In order to estimate the probability of detection for receivers within the array, we used generalized linear mixed models (GLMM) with binomial distribution implemented in RStudio with R version 3.2.2 (R Core Team 2015) and the package lme4 (Venables and Dichmont 2004; Bolker et al. 2009; Douglas Bates et al. 2015). Our independent variables were habitat (for receiver and tag), tag depth, distance to receiver, average sea surface temperature, and time of day. We used a logit link function with a binomial family structure and a binary response variable (i.e., detection/nondetection). The random effect in our models was the receiver where detections were recorded. We scaled distance between the receiver and the tag by subtracting the mean of all the distances and dividing by the standard deviation to achieve model convergence. We built the full model first with all of our variables included additively and then created subsequent models with reduced complexity by removing covariates. Pseudo‐R2 values were calculated for each model using the techniques outlined by Nakagawa and Schielzeth (2013) and Johnson (2014) (Nakagawa and Schielzeth 2013; Johnson 2014). We ranked models using Akaike information criterion (AICc) and difference between model AICc (ΔAICc). We compared model fit using Akaike weights, evidence ratios, and pseudo‐R 2 values. Models with ΔAICc <10 were considered to have some level of empirical support (Burnham and Anderson 2002).

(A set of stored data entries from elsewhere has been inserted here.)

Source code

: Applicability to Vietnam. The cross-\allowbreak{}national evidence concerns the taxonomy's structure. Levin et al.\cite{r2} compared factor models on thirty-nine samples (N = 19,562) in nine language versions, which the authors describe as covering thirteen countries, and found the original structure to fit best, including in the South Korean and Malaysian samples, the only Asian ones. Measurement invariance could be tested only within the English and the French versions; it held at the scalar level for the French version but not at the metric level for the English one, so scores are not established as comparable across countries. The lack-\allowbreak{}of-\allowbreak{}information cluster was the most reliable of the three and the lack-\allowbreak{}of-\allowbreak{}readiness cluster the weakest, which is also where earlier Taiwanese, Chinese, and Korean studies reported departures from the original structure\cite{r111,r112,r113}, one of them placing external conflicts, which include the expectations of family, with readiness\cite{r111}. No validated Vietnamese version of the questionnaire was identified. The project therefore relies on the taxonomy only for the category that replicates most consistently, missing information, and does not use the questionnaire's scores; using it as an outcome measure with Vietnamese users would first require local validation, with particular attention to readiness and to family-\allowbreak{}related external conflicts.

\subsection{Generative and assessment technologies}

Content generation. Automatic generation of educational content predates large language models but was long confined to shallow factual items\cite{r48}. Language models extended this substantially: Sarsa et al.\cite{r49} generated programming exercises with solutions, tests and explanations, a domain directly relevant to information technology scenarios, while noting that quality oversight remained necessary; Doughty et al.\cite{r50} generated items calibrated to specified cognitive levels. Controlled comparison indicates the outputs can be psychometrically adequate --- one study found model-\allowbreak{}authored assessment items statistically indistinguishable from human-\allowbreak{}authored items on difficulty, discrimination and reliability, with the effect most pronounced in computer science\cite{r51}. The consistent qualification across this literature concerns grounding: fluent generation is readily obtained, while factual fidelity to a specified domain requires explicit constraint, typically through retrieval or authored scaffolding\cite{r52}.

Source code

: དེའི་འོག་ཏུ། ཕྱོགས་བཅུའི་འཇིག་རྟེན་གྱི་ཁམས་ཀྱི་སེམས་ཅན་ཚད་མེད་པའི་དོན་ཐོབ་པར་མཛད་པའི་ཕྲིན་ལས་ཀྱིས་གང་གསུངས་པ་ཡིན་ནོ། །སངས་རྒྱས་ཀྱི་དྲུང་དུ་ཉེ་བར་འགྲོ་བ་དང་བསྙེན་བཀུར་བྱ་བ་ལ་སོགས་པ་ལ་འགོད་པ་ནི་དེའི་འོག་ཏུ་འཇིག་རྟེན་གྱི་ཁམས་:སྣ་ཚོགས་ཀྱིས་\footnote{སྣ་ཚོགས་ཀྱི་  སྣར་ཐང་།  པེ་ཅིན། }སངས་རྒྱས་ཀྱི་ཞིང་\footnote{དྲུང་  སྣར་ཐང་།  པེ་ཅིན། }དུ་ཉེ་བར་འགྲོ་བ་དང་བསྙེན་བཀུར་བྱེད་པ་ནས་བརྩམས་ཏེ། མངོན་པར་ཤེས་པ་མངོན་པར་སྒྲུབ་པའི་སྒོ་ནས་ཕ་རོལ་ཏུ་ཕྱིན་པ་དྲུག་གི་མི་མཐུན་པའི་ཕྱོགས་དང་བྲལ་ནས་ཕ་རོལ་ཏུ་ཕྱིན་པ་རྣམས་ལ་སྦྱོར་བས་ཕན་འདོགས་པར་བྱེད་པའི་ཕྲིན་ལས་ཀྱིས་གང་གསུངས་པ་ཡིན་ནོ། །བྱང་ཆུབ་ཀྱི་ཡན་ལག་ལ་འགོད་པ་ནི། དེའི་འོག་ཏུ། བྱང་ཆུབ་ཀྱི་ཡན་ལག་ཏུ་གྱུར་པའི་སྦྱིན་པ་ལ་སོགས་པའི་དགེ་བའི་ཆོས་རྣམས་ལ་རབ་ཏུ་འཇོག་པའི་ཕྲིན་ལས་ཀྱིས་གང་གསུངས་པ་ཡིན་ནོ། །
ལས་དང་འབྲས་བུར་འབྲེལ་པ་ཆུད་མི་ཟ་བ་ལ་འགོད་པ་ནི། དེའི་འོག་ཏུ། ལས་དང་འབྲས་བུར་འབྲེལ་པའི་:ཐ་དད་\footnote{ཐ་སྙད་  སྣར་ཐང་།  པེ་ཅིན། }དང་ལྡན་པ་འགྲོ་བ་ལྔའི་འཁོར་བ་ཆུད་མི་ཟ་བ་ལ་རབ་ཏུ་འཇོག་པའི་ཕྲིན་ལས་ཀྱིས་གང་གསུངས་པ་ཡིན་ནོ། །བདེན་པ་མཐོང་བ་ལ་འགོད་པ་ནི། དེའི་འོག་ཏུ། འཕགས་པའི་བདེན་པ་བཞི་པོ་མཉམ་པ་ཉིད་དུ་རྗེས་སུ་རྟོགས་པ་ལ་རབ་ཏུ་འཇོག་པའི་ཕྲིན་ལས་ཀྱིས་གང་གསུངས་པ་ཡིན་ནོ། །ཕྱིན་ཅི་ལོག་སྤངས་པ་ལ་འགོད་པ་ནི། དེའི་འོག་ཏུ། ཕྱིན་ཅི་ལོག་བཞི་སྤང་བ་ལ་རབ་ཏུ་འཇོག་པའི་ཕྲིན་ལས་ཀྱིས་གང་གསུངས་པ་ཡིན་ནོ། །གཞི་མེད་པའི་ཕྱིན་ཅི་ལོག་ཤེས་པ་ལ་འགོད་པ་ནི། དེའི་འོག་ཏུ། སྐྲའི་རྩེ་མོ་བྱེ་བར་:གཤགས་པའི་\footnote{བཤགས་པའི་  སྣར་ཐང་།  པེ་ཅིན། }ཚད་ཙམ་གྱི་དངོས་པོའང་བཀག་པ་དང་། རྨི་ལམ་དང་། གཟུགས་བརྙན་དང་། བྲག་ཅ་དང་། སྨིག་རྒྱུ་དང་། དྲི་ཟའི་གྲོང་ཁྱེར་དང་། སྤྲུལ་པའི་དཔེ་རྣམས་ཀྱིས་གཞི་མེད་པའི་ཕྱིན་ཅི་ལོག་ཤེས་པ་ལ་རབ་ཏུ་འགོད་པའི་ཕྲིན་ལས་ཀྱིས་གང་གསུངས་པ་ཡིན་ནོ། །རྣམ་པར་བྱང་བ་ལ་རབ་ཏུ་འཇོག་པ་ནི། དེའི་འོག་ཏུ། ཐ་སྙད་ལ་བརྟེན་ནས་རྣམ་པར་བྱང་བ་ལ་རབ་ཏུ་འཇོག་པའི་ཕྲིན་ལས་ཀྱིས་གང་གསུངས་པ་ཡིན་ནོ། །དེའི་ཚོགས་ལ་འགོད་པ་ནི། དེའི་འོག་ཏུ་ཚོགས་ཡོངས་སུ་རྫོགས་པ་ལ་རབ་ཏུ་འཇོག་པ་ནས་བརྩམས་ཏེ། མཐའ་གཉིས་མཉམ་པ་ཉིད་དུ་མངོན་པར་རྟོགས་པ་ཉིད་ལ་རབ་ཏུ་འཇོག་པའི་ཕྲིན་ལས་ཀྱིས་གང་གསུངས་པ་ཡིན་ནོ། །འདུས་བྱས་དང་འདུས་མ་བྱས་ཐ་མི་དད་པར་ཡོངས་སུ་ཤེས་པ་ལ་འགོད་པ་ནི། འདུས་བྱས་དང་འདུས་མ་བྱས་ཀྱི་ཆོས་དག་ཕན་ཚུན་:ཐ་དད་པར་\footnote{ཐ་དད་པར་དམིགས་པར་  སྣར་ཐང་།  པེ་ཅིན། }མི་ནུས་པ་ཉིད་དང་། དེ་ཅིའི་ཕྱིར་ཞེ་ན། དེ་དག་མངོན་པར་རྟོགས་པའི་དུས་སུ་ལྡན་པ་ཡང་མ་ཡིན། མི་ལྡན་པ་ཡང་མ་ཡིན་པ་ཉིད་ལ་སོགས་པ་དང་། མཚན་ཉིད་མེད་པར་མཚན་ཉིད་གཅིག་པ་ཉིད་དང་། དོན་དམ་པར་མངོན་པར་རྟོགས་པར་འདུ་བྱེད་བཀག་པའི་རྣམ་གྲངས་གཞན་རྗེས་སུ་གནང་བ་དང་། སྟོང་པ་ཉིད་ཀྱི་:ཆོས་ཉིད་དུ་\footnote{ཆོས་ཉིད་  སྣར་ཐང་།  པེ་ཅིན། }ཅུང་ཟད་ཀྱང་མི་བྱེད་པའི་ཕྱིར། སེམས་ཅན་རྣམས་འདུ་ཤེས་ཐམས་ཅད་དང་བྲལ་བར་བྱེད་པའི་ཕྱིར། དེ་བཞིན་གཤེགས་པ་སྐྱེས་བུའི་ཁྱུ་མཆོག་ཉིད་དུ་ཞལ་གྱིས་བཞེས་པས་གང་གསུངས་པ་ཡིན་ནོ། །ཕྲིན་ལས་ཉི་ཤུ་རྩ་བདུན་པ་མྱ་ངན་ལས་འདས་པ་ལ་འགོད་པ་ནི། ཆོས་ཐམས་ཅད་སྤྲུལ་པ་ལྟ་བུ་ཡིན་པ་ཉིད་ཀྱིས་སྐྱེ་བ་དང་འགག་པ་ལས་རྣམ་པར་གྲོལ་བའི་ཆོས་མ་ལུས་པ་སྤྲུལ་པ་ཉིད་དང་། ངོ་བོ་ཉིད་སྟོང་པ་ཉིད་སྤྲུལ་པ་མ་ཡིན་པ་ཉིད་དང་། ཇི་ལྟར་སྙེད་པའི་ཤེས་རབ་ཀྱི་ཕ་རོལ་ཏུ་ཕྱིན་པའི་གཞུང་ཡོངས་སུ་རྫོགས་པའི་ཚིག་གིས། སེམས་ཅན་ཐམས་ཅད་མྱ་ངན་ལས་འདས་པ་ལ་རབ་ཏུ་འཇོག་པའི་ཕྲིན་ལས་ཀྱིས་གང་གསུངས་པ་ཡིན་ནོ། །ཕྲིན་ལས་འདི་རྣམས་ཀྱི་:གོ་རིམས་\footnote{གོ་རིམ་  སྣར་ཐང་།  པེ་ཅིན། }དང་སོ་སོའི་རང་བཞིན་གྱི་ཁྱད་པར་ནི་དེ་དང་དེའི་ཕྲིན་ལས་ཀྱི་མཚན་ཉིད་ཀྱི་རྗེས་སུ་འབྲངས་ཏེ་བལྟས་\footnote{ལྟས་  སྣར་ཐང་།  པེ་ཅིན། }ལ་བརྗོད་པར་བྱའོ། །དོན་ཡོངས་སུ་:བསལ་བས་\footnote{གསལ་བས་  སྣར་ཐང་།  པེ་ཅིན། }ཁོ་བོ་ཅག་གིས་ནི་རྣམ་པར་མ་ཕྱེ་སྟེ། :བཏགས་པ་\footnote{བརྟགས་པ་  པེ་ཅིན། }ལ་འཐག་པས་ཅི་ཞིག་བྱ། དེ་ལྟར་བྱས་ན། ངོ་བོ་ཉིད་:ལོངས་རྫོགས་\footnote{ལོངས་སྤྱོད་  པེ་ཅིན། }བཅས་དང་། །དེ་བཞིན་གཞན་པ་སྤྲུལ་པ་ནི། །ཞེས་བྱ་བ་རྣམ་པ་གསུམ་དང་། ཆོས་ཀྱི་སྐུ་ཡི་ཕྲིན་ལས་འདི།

Using the coefficients from the best‐supported model, we predicted the probability of detection based on stacked raster values of each cell for the BIRNM array map. For the nonrasterized covariates, we used the average wind speed and sea surface temperature for the entire data set and the mode of the time of day variable. Finally, we predicted probability of detection over distance given a receiver station's habitat type.

Results

We performed 323 hour long range‐testing events excluding the preliminary 48‐h deployments. A total of 119,146 individual raw detections were recorded collectively on 33 different receivers throughout the array. There were 16,942 two‐minute time intervals coded as a “1” for detection for the one‐hour range‐testing events and 6,698 for the preliminary 48‐h range‐testing. Receiver detection ranges were somewhat limited across all habitat and depth classes, but also varied widely. Using the best‐supported model and holding the other variables constant, the average predicted probability of detection for tags 100 m away from a receiver throughout the entire array was 58.2% (95% CI: 44.0–73.0%). At 200 m from a receiver, predicted detection probability decreased to 26.0% (95% CI: 11.4–39.3). Predicted detection probability dropped to 0.2% (95% CI: 0.03–0.3%) 500 m away from a receiver.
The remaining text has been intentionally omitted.